Noch am Wahlabend wird klar, dass DP, LSAP und Grüne weitermachen wollen. Nicht ganz so klar ist hingegen, wie sie weitermachen wollen. Die Regierungsbildung spielt sich nämlich vor einem völlig anderen Hintergrund ab als noch fünf Jahre zuvor. Die gemeinsame Abneigung gegenüber der ewigen Regierungspartei CSV war 2013 der Kitt, der Liberale, Sozialisten und Grüne auf geradezu natürliche Weise zusammenführte.
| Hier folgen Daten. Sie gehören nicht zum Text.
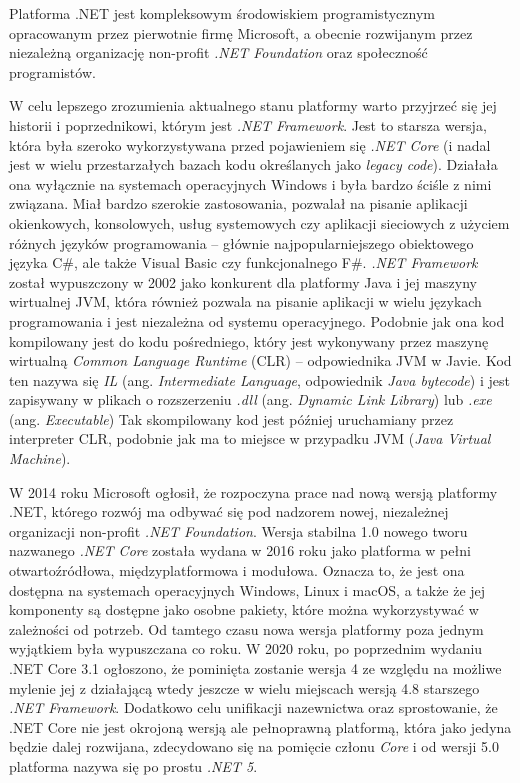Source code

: Platforma .NET jest kompleksowym środowiskiem programistycznym opracowanym przez pierwotnie firmę Microsoft, a obecnie rozwijanym przez niezależną organizację non-profit \emph{.NET Foundation} oraz społeczność programistów.

W celu lepszego zrozumienia aktualnego stanu platformy warto przyjrzeć się jej historii i poprzednikowi, którym jest \emph{.NET Framework}.
Jest to starsza wersja, która była szeroko wykorzystywana przed pojawieniem się \emph{.NET Core} (i nadal jest w wielu przestarzałych bazach kodu określanych jako \emph{legacy code}).
Działała ona wyłącznie na systemach operacyjnych Windows i była bardzo ściśle z nimi związana.
Miał bardzo szerokie zastosowania, pozwalał na pisanie aplikacji okienkowych, konsolowych, usług systemowych czy aplikacji sieciowych z użyciem różnych języków programowania -- głównie najpopularniejszego obiektowego języka C\#, ale także Visual Basic czy funkcjonalnego F\#.
\emph{.NET Framework} został wypuszczony w 2002 jako konkurent dla platformy Java i jej maszyny wirtualnej JVM, która również pozwala na pisanie aplikacji w wielu językach programowania i jest niezależna od systemu operacyjnego.
Podobnie jak ona kod kompilowany jest do kodu pośredniego, który jest wykonywany przez maszynę wirtualną \emph{Common Language Runtime} (CLR) -- odpowiednika JVM w Javie.
Kod ten nazywa się \emph{IL} (ang. \emph{Intermediate Language}, odpowiednik \emph{Java bytecode}) i jest zapisywany w plikach o rozszerzeniu \emph{.dll} (ang. \emph{Dynamic Link Library}) lub \emph{.exe} (ang. \emph{Executable})
Tak skompilowany kod jest później uruchamiany przez interpreter CLR, podobnie jak ma to miejsce w przypadku JVM (\emph{Java Virtual Machine}).

W 2014 roku Microsoft ogłosił, że rozpoczyna prace nad nową wersją platformy .NET, którego rozwój ma odbywać się pod nadzorem nowej, niezależnej organizacji non-profit \emph{.NET Foundation}.
Wersja stabilna 1.0 nowego tworu nazwanego \emph{.NET Core} została wydana w 2016 roku jako platforma w pełni otwartoźródłowa, międzyplatformowa i modułowa.
Oznacza to, że jest ona dostępna na systemach operacyjnych Windows, Linux i macOS, a także że jej komponenty są dostępne jako osobne pakiety, które można wykorzystywać w zależności od potrzeb.
Od tamtego czasu nowa wersja platformy poza jednym wyjątkiem była wypuszczana co roku.
W 2020 roku, po poprzednim wydaniu .NET Core 3.1 ogłoszono, że pominięta zostanie wersja 4 ze względu na możliwe mylenie jej z działającą wtedy jeszcze w wielu miejscach wersją 4.8 starszego \emph{.NET Framework}.
Dodatkowo celu unifikacji nazewnictwa oraz sprostowanie, że .NET Core nie jest okrojoną wersją ale pełnoprawną platformą, która jako jedyna będzie dalej rozwijana, zdecydowano się na pomięcie członu \emph{Core} i od wersji 5.0 platforma nazywa się po prostu \emph{.NET 5}.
Diese Abneigung hat sich 2018 deutlich abgeschwächt, trotz gegenteiliger Beteuerungen hatten alle drei Parteien im Wahlkampf hinter vorgehaltener Hand mit einer Koalition mit den Christsozialen geliebäugelt.
Kein gemeinsamer Gegner und keine gemeinsame Vision
Doch nicht nur der gemeinsame Gegner ist den alten beziehungsweise den neuen Koalitionären (fast) abhanden gekommen, es fehlt ihnen – im Gegensatz zu 2013 – auch an einer gemeinsamen Vision, oder um es mit den Worten des Lsapfraktionsvorsitzenden Alex Bodry zu sagen: Blau-rot-grün hat kein gemeinsames Projekt mehr. Das Regierungsprogramm 2013-2018 ist soweit abgearbeitet, die großen gesellschaftspolitischen Reformen, die mit der CSV so nicht möglich gewesen wären, sind umgesetzt und die Steuerreform ist in trockenen Tüchern.
Die Koalitionsverhandlungen erweisen sich daher als recht zäh. Das Regierungsprogramm, das am 3. Dezember präsentiert wird, fällt folglich ziemlich unscharf aus. Punkte, bei denen die Positionen in den Wahlprogrammen zu weit auseinanderlagen, werden nur vage formuliert, eine Einigung auf später verschoben. Die inhaltlichen Differenzen zwischen DP, LSAP und Grünen sind von Anfang an so groß, dass sie nur mühsam überbrückt werden können.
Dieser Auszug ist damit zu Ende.